_MATERIAL FOR THE TASK_:

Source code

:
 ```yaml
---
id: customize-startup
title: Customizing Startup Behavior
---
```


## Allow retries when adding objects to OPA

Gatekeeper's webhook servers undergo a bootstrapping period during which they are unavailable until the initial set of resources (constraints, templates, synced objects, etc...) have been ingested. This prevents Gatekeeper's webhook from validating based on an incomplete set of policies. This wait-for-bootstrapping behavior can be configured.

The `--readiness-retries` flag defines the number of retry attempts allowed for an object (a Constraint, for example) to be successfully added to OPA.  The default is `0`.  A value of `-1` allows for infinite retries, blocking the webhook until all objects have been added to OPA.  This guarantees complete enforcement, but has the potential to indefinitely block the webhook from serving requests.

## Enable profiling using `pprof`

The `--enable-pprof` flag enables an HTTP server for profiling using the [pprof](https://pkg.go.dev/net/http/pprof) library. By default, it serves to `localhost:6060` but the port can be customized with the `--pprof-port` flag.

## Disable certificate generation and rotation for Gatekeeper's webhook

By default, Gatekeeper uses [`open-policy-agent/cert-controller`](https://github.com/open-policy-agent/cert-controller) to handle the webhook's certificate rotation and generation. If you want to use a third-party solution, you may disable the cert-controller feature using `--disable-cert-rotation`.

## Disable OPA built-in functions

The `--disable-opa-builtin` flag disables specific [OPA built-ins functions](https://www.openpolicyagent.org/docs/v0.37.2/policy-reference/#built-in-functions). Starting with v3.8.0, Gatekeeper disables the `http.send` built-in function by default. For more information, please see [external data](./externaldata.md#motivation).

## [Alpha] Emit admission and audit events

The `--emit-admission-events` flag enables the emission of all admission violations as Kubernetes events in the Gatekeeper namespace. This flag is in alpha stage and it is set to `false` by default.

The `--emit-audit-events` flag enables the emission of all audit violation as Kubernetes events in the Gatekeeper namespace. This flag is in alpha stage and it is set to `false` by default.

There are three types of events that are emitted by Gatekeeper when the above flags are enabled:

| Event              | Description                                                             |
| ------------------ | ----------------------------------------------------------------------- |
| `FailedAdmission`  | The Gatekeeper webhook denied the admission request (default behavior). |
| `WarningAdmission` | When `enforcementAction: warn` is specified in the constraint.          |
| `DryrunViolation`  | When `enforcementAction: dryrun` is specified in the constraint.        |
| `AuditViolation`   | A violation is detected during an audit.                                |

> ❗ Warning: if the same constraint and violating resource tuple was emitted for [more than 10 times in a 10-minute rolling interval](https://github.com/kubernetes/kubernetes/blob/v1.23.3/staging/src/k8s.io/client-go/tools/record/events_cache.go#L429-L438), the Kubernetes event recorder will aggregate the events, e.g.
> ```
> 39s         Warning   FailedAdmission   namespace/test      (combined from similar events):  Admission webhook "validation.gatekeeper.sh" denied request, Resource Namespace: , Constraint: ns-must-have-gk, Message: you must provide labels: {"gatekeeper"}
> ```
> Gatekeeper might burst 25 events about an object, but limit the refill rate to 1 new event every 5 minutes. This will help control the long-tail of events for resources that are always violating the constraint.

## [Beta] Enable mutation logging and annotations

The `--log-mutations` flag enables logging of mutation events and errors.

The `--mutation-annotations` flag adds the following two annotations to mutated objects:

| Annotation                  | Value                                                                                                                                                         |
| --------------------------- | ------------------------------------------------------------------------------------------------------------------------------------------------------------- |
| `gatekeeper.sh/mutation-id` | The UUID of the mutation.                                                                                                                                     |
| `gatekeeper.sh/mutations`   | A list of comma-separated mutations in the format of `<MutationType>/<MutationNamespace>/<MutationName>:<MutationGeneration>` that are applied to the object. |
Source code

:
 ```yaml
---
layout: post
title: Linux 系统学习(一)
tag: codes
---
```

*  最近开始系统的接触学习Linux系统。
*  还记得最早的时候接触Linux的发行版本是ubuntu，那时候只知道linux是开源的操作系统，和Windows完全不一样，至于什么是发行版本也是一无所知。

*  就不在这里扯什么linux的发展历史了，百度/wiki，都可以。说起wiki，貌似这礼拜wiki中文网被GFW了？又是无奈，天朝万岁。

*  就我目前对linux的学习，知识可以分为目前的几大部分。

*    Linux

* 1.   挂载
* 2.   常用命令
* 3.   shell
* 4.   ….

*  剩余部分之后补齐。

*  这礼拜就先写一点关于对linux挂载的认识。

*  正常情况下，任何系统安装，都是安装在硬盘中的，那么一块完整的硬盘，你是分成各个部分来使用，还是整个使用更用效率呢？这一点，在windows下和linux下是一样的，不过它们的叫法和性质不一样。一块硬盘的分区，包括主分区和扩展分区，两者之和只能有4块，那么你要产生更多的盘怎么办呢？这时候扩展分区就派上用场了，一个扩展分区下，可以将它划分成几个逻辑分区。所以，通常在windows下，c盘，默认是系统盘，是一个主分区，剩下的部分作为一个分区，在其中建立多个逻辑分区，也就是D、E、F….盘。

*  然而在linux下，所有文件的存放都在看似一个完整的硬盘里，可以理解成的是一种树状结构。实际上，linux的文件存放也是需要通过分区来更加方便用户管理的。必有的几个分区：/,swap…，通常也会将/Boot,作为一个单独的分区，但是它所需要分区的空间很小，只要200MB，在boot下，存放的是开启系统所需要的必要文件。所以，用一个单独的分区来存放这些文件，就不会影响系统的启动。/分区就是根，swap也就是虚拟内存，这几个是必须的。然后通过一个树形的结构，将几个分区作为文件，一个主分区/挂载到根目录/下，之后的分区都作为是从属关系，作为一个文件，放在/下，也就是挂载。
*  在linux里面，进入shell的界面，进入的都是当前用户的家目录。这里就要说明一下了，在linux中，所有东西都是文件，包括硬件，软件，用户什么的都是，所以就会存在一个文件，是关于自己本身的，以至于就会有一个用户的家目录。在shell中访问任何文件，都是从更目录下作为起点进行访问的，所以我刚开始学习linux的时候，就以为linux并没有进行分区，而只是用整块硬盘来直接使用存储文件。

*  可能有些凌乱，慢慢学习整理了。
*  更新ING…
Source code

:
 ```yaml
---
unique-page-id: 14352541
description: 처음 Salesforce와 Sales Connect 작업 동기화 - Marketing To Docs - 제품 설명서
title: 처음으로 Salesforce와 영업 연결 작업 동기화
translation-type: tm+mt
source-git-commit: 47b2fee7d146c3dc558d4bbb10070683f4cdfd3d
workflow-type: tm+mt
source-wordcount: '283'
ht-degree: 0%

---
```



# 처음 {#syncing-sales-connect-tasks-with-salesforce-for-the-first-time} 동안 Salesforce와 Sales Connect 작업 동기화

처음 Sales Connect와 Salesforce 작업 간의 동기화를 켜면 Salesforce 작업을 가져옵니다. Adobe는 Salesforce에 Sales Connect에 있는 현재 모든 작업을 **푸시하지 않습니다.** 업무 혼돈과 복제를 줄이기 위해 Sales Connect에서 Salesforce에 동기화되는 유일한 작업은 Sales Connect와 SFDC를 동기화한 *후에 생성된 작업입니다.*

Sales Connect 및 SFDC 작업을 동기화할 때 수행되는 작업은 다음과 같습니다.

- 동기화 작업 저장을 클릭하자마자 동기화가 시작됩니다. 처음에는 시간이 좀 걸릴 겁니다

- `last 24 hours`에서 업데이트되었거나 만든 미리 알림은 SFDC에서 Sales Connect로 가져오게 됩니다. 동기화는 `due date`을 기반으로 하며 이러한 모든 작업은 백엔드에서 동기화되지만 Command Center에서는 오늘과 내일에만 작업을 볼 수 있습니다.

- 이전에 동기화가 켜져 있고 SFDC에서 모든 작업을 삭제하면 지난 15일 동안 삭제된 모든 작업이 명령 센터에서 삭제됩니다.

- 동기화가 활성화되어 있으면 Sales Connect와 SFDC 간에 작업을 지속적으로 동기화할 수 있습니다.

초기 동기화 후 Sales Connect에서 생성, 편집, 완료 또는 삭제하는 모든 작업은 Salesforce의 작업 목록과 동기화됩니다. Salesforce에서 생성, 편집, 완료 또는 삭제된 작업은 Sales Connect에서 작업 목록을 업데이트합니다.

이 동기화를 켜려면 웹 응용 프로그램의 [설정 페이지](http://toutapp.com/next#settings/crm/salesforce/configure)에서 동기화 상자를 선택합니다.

_YOUR INSTRUCTIONS_: In the material above, how many lines include the word "functions"? State that number alone.

_EXERCISE RESULT_: 2